**Goal of the exercise**
Each line of the material that mentions the word "organisation" is to be copied.
*** Opening Excerpted data ***
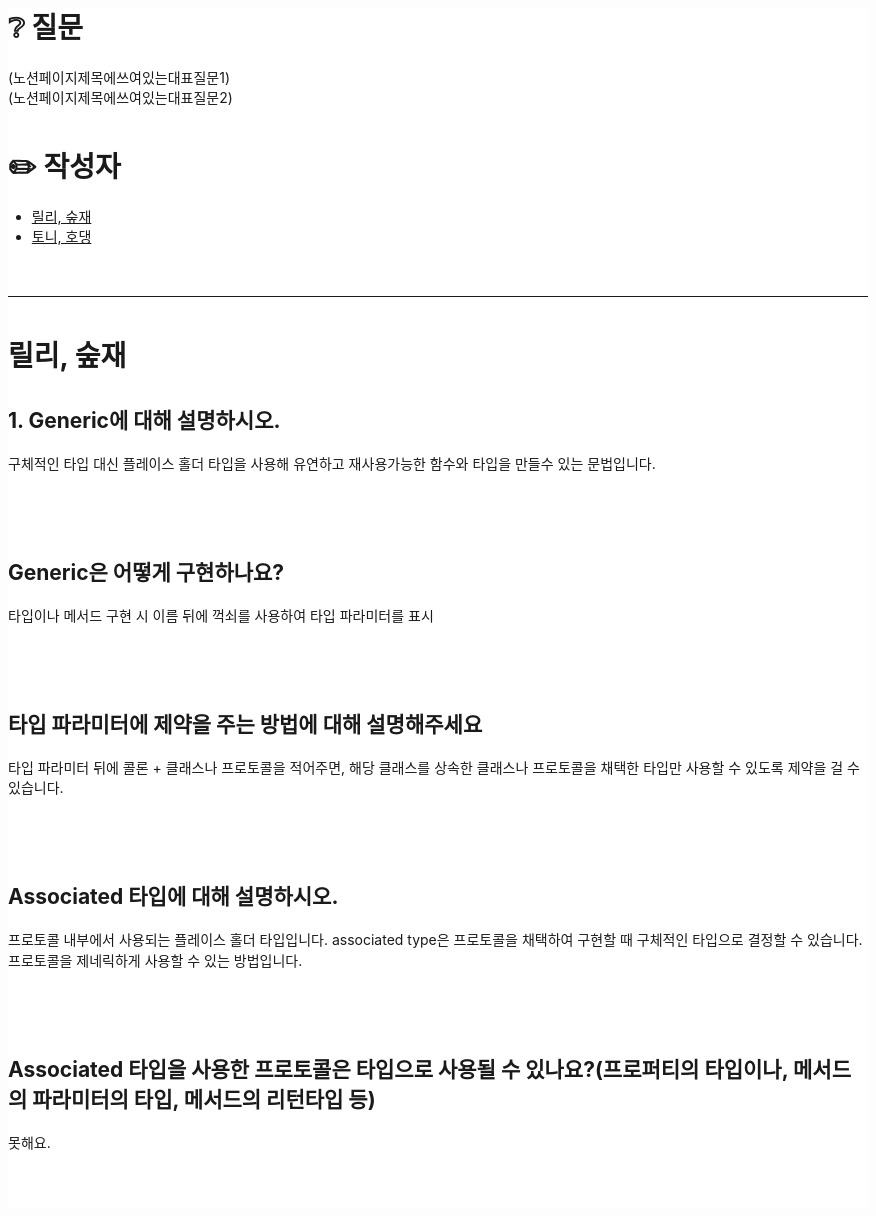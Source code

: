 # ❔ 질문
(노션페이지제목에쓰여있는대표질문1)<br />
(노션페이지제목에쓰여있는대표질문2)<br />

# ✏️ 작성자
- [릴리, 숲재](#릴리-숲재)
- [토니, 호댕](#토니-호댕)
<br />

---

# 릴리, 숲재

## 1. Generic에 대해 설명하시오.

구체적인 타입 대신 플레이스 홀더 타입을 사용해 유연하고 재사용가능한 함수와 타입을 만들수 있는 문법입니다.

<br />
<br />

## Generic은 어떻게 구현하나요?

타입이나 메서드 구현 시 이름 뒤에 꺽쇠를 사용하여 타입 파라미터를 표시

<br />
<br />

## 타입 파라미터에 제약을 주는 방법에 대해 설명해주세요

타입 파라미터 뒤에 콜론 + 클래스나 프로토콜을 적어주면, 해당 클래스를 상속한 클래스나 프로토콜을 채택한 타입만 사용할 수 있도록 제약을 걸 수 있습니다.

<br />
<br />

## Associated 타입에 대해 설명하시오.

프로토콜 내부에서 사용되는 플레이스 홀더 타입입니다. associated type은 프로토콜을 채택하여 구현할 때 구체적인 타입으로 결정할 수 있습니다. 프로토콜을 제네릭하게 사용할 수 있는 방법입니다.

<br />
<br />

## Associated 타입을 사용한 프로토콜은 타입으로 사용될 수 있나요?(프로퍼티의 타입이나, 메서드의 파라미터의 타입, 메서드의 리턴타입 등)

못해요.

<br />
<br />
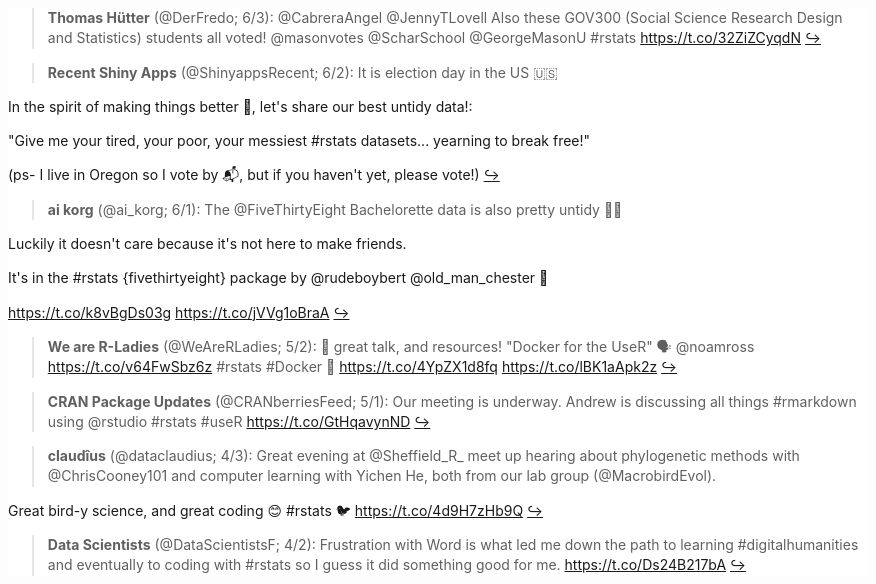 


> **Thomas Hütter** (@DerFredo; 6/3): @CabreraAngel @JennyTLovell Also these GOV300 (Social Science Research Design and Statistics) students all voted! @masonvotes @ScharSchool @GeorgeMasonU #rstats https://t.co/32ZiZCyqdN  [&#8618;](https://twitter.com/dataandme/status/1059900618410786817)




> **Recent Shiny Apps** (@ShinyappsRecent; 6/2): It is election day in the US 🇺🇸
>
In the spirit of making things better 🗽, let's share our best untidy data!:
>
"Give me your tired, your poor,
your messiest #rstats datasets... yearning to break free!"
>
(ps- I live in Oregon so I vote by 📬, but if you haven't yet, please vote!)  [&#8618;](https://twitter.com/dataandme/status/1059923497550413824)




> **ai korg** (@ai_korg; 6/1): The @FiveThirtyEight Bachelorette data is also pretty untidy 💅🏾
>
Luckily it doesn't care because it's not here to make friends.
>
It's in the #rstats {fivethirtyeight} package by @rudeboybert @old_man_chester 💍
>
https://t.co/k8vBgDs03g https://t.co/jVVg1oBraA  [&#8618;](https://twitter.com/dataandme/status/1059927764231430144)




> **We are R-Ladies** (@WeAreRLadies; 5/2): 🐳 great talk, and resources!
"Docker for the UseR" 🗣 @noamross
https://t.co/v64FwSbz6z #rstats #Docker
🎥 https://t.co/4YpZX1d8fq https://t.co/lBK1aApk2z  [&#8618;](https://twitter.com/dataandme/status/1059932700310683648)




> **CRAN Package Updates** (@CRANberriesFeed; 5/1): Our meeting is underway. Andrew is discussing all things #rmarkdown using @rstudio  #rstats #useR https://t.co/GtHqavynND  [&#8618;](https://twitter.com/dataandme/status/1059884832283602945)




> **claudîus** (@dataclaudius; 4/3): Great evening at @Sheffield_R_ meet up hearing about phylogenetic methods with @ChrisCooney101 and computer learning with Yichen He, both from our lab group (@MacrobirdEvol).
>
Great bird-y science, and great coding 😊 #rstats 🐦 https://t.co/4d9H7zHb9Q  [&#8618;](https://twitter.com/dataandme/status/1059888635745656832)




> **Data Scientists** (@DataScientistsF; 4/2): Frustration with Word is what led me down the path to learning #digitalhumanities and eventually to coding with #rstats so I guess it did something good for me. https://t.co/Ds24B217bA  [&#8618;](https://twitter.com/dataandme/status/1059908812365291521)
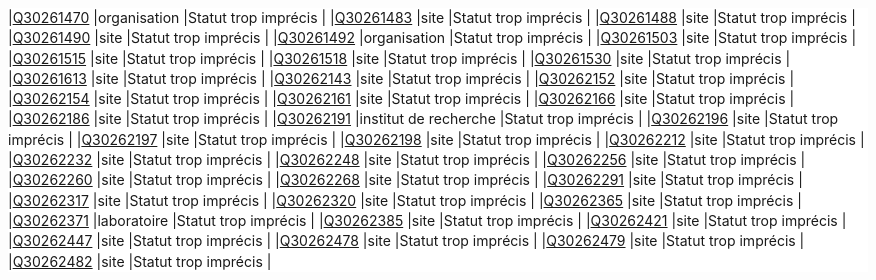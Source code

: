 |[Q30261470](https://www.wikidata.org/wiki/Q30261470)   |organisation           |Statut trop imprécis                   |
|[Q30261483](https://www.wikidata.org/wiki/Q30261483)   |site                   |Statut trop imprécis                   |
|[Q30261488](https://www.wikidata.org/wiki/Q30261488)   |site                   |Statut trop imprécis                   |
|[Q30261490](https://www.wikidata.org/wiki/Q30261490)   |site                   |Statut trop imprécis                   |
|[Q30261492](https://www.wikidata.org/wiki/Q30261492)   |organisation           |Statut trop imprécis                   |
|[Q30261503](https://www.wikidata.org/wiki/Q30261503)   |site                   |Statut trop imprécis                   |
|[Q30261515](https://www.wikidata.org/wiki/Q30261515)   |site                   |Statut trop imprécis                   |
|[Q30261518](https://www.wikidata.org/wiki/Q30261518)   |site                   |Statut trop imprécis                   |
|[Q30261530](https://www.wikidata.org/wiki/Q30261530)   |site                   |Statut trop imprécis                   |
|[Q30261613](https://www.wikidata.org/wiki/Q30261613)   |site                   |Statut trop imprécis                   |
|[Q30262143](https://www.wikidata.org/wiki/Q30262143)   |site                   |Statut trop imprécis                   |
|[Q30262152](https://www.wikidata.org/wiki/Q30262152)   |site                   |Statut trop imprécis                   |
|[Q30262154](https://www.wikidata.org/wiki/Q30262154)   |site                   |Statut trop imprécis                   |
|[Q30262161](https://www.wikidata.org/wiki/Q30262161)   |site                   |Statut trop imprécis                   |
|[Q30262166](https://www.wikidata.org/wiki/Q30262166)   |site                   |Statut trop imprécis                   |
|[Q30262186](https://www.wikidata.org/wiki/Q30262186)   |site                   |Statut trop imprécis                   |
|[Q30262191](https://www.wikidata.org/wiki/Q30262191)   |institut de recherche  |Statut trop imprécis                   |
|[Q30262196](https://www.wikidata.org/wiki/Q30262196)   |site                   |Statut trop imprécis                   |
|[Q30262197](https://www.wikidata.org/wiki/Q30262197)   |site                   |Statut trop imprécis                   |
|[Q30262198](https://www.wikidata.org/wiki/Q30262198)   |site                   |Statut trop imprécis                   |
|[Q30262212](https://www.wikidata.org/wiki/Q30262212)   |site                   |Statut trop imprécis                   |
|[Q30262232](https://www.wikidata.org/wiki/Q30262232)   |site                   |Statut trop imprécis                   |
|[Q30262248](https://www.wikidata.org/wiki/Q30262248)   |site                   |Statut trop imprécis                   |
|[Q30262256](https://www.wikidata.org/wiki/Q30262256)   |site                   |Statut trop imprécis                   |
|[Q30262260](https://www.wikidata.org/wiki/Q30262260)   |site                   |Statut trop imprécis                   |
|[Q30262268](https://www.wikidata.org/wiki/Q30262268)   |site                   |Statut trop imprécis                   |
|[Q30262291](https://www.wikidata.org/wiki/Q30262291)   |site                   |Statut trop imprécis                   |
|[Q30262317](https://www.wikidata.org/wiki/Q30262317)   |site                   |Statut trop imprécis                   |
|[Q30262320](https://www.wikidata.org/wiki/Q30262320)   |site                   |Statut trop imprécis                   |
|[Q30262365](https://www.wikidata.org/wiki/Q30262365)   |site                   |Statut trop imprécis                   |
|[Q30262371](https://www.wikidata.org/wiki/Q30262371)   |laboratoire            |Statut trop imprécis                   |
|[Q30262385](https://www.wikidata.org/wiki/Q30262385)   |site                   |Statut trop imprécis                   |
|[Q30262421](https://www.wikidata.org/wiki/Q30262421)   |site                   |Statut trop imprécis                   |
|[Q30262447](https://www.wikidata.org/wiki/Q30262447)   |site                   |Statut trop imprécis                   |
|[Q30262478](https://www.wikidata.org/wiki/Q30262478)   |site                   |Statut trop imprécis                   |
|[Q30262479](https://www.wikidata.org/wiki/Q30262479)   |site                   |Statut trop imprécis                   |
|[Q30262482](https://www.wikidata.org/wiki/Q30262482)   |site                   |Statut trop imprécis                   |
*** Closing Excerpted data ***
**Solution**
: |[Q30261470](https://www.wikidata.org/wiki/Q30261470)   |organisation           |Statut trop imprécis                   |
|[Q30261492](https://www.wikidata.org/wiki/Q30261492)   |organisation           |Statut trop imprécis                   |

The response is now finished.